#### What to do
Restate word for word the lines of the data below, from the first through the one that has "- 边界：用户生命周期管理".

#### Entries shown
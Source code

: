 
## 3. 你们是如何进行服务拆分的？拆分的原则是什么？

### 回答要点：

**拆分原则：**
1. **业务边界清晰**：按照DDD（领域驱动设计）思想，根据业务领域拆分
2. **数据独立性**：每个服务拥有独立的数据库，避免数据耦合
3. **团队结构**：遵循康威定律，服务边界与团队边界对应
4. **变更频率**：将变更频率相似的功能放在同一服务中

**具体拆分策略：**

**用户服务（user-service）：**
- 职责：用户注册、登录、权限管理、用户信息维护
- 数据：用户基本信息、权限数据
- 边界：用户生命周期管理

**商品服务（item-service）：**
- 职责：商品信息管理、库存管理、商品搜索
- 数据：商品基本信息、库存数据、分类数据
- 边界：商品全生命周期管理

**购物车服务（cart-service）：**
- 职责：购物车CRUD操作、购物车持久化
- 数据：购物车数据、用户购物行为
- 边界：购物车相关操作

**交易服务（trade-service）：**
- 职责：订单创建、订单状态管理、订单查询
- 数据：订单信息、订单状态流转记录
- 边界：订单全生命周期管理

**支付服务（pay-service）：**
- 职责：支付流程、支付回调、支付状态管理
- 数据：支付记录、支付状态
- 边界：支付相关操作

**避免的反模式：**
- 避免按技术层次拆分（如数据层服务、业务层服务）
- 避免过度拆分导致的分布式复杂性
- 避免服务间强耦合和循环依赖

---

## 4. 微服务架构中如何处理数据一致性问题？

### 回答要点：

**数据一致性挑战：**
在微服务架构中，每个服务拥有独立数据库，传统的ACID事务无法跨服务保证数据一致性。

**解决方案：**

#### Exercise solution
Source code

: 
## 3. 你们是如何进行服务拆分的？拆分的原则是什么？

### 回答要点：

**拆分原则：**
1. **业务边界清晰**：按照DDD（领域驱动设计）思想，根据业务领域拆分
2. **数据独立性**：每个服务拥有独立的数据库，避免数据耦合
3. **团队结构**：遵循康威定律，服务边界与团队边界对应
4. **变更频率**：将变更频率相似的功能放在同一服务中

**具体拆分策略：**

**用户服务（user-service）：**
- 职责：用户注册、登录、权限管理、用户信息维护
- 数据：用户基本信息、权限数据
- 边界：用户生命周期管理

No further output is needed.